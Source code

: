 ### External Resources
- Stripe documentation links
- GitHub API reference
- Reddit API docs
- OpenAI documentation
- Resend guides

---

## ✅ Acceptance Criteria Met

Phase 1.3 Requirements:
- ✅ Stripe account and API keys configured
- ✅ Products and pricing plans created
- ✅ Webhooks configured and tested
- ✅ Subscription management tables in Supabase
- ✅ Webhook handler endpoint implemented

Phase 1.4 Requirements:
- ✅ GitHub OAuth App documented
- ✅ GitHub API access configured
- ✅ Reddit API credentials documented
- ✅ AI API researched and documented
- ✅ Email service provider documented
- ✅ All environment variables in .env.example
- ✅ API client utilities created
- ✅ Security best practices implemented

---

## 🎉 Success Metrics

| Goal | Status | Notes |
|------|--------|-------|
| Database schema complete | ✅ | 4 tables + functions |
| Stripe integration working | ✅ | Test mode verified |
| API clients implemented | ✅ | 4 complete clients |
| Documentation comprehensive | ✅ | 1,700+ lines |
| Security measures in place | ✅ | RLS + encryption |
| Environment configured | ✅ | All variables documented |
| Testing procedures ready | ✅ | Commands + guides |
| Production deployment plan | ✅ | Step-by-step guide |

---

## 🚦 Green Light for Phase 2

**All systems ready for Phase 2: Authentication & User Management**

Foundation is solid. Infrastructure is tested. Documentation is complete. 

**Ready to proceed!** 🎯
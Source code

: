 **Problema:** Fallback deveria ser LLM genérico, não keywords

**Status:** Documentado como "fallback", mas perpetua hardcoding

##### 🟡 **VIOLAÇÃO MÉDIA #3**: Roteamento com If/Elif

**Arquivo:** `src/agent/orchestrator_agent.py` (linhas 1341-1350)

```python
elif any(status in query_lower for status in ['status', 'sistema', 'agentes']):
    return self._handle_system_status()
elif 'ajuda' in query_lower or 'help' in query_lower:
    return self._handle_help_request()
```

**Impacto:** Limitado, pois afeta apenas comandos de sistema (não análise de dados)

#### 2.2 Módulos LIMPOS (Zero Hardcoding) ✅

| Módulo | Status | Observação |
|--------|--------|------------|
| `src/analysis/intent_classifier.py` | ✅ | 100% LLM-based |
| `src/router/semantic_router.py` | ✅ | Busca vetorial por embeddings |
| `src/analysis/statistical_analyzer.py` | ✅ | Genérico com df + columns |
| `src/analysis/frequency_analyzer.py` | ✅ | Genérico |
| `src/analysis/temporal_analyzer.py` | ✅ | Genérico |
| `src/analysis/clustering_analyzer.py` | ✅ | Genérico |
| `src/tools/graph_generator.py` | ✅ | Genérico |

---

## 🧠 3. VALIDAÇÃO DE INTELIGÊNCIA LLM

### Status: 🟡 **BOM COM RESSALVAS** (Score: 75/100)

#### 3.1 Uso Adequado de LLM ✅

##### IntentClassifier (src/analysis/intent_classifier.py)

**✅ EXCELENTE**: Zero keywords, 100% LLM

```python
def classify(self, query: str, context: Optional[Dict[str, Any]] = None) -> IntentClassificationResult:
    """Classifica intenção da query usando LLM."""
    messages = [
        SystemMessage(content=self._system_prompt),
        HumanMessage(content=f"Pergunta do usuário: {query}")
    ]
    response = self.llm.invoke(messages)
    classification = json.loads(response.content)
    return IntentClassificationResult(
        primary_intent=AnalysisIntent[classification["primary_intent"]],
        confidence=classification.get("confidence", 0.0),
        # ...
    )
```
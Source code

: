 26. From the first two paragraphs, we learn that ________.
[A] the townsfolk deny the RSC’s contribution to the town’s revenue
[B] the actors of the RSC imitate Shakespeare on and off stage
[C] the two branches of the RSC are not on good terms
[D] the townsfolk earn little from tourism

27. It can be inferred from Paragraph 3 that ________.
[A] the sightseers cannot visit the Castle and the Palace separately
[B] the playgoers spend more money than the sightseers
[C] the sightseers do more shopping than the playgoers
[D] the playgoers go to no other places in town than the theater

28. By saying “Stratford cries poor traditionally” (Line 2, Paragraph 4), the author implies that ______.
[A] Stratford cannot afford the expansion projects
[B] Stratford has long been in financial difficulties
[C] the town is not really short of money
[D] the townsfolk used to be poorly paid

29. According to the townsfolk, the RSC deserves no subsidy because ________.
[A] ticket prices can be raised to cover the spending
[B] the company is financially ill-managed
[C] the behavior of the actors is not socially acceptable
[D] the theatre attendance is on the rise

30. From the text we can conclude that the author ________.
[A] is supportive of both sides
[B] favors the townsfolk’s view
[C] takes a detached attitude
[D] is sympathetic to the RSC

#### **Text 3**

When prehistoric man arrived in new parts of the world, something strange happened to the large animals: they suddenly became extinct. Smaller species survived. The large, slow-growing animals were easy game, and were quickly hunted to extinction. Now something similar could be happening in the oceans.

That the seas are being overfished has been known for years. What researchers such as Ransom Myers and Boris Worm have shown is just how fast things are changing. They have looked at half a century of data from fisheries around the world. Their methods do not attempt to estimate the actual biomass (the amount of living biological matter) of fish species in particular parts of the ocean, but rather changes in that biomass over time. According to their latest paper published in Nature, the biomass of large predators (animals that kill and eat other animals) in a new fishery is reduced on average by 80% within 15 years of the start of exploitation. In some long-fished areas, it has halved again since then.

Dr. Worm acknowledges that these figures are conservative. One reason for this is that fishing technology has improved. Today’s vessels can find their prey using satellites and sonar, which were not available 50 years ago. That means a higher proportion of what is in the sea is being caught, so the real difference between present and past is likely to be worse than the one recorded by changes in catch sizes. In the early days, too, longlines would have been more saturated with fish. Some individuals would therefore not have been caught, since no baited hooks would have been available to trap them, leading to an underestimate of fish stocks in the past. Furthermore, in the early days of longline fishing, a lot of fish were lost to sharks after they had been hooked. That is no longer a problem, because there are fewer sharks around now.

..........

From the records above, copy only the lines starting with the line that holds "30. From the" and going on through the line that holds "When prehistoric man", exactly as written.

**ANSWER BOX:**
30. From the text we can conclude that the author ________.
[A] is supportive of both sides
[B] favors the townsfolk’s view
[C] takes a detached attitude
[D] is sympathetic to the RSC

#### **Text 3**

When prehistoric man arrived in new parts of the world, something strange happened to the large animals: they suddenly became extinct. Smaller species survived. The large, slow-growing animals were easy game, and were quickly hunted to extinction. Now something similar could be happening in the oceans.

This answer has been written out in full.